[Data extracted from a collection]
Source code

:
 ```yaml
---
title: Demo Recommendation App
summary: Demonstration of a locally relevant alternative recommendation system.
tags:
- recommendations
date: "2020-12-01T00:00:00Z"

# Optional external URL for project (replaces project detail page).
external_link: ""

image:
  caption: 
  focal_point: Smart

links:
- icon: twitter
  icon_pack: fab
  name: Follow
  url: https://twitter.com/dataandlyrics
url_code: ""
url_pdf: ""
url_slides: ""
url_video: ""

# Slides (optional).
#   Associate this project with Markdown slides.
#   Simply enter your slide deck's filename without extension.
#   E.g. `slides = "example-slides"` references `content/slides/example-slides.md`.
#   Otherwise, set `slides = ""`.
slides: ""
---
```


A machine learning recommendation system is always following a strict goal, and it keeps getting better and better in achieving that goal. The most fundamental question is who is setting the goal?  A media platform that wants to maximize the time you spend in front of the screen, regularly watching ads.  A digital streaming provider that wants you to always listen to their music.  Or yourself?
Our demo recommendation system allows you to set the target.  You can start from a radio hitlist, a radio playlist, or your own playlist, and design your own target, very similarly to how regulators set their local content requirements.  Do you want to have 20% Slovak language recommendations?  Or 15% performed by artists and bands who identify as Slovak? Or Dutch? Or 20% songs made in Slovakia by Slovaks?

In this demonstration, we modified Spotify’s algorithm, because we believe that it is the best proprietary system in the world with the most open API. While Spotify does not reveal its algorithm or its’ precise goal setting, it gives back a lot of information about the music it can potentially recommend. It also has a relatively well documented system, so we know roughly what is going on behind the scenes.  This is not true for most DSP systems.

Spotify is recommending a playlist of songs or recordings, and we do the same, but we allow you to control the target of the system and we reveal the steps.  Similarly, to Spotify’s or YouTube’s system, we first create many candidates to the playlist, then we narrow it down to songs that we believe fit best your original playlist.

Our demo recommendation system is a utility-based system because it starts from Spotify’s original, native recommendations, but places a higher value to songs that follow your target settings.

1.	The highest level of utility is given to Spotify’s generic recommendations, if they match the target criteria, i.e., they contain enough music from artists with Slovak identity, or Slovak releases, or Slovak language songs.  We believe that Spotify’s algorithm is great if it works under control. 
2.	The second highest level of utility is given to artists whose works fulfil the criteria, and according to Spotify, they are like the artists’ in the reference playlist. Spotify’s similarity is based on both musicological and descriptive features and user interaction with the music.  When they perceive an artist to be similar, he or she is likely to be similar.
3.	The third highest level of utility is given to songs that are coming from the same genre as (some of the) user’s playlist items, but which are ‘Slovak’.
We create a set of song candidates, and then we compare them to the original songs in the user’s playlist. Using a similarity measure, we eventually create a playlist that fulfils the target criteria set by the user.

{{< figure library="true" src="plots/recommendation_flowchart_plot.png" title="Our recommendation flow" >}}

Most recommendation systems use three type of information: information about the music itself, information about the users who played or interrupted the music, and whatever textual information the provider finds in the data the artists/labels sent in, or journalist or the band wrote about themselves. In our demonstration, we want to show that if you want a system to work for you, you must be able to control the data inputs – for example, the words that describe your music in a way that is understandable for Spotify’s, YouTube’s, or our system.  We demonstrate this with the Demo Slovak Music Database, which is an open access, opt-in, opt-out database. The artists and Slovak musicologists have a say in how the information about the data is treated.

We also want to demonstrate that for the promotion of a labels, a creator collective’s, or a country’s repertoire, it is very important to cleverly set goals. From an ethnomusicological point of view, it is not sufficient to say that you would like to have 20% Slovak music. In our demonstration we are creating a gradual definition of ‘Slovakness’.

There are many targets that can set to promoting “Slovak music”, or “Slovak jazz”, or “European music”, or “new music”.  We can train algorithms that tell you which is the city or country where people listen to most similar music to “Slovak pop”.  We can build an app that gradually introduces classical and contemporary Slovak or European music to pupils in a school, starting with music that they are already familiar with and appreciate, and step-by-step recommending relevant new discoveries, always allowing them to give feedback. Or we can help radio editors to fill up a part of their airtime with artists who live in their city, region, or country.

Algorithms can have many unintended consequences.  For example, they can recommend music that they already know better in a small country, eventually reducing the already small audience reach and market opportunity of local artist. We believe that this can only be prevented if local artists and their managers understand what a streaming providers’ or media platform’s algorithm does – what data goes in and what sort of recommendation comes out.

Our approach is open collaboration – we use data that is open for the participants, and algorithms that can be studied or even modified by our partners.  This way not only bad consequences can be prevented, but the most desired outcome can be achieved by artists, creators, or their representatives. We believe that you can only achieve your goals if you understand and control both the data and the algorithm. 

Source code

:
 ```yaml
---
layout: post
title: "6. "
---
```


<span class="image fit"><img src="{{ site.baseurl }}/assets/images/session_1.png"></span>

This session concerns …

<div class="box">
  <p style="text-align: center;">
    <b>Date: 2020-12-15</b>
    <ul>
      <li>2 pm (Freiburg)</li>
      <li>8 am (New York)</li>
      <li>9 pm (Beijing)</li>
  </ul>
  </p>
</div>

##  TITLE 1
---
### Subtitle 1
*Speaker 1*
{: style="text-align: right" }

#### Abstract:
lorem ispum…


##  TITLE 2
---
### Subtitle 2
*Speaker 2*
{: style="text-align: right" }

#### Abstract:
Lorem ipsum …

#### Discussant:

■ **Directions**:
Full transcription, please: every entry, exactly as written.

■ **Result of the task**:
Source code

:
 ```yaml
---
title: Demo Recommendation App
summary: Demonstration of a locally relevant alternative recommendation system.
tags:
- recommendations
date: "2020-12-01T00:00:00Z"

# Optional external URL for project (replaces project detail page).
external_link: ""

image:
  caption: 
  focal_point: Smart

links:
- icon: twitter
  icon_pack: fab
  name: Follow
  url: https://twitter.com/dataandlyrics
url_code: ""
url_pdf: ""
url_slides: ""
url_video: ""

# Slides (optional).
#   Associate this project with Markdown slides.
#   Simply enter your slide deck's filename without extension.
#   E.g. `slides = "example-slides"` references `content/slides/example-slides.md`.
#   Otherwise, set `slides = ""`.
slides: ""
---
```


A machine learning recommendation system is always following a strict goal, and it keeps getting better and better in achieving that goal. The most fundamental question is who is setting the goal?  A media platform that wants to maximize the time you spend in front of the screen, regularly watching ads.  A digital streaming provider that wants you to always listen to their music.  Or yourself?
Our demo recommendation system allows you to set the target.  You can start from a radio hitlist, a radio playlist, or your own playlist, and design your own target, very similarly to how regulators set their local content requirements.  Do you want to have 20% Slovak language recommendations?  Or 15% performed by artists and bands who identify as Slovak? Or Dutch? Or 20% songs made in Slovakia by Slovaks?

In this demonstration, we modified Spotify’s algorithm, because we believe that it is the best proprietary system in the world with the most open API. While Spotify does not reveal its algorithm or its’ precise goal setting, it gives back a lot of information about the music it can potentially recommend. It also has a relatively well documented system, so we know roughly what is going on behind the scenes.  This is not true for most DSP systems.

Spotify is recommending a playlist of songs or recordings, and we do the same, but we allow you to control the target of the system and we reveal the steps.  Similarly, to Spotify’s or YouTube’s system, we first create many candidates to the playlist, then we narrow it down to songs that we believe fit best your original playlist.

Our demo recommendation system is a utility-based system because it starts from Spotify’s original, native recommendations, but places a higher value to songs that follow your target settings.

1.	The highest level of utility is given to Spotify’s generic recommendations, if they match the target criteria, i.e., they contain enough music from artists with Slovak identity, or Slovak releases, or Slovak language songs.  We believe that Spotify’s algorithm is great if it works under control. 
2.	The second highest level of utility is given to artists whose works fulfil the criteria, and according to Spotify, they are like the artists’ in the reference playlist. Spotify’s similarity is based on both musicological and descriptive features and user interaction with the music.  When they perceive an artist to be similar, he or she is likely to be similar.
3.	The third highest level of utility is given to songs that are coming from the same genre as (some of the) user’s playlist items, but which are ‘Slovak’.
We create a set of song candidates, and then we compare them to the original songs in the user’s playlist. Using a similarity measure, we eventually create a playlist that fulfils the target criteria set by the user.

{{< figure library="true" src="plots/recommendation_flowchart_plot.png" title="Our recommendation flow" >}}

Most recommendation systems use three type of information: information about the music itself, information about the users who played or interrupted the music, and whatever textual information the provider finds in the data the artists/labels sent in, or journalist or the band wrote about themselves. In our demonstration, we want to show that if you want a system to work for you, you must be able to control the data inputs – for example, the words that describe your music in a way that is understandable for Spotify’s, YouTube’s, or our system.  We demonstrate this with the Demo Slovak Music Database, which is an open access, opt-in, opt-out database. The artists and Slovak musicologists have a say in how the information about the data is treated.

We also want to demonstrate that for the promotion of a labels, a creator collective’s, or a country’s repertoire, it is very important to cleverly set goals. From an ethnomusicological point of view, it is not sufficient to say that you would like to have 20% Slovak music. In our demonstration we are creating a gradual definition of ‘Slovakness’.

There are many targets that can set to promoting “Slovak music”, or “Slovak jazz”, or “European music”, or “new music”.  We can train algorithms that tell you which is the city or country where people listen to most similar music to “Slovak pop”.  We can build an app that gradually introduces classical and contemporary Slovak or European music to pupils in a school, starting with music that they are already familiar with and appreciate, and step-by-step recommending relevant new discoveries, always allowing them to give feedback. Or we can help radio editors to fill up a part of their airtime with artists who live in their city, region, or country.

Algorithms can have many unintended consequences.  For example, they can recommend music that they already know better in a small country, eventually reducing the already small audience reach and market opportunity of local artist. We believe that this can only be prevented if local artists and their managers understand what a streaming providers’ or media platform’s algorithm does – what data goes in and what sort of recommendation comes out.

Our approach is open collaboration – we use data that is open for the participants, and algorithms that can be studied or even modified by our partners.  This way not only bad consequences can be prevented, but the most desired outcome can be achieved by artists, creators, or their representatives. We believe that you can only achieve your goals if you understand and control both the data and the algorithm. 

Source code

:
 ```yaml
---
layout: post
title: "6. "
---
```


<span class="image fit"><img src="{{ site.baseurl }}/assets/images/session_1.png"></span>

This session concerns …

<div class="box">
  <p style="text-align: center;">
    <b>Date: 2020-12-15</b>
    <ul>
      <li>2 pm (Freiburg)</li>
      <li>8 am (New York)</li>
      <li>9 pm (Beijing)</li>
  </ul>
  </p>
</div>

##  TITLE 1
---
### Subtitle 1
*Speaker 1*
{: style="text-align: right" }

#### Abstract:
lorem ispum…


##  TITLE 2
---
### Subtitle 2
*Speaker 2*
{: style="text-align: right" }

#### Abstract:
Lorem ipsum …

#### Discussant:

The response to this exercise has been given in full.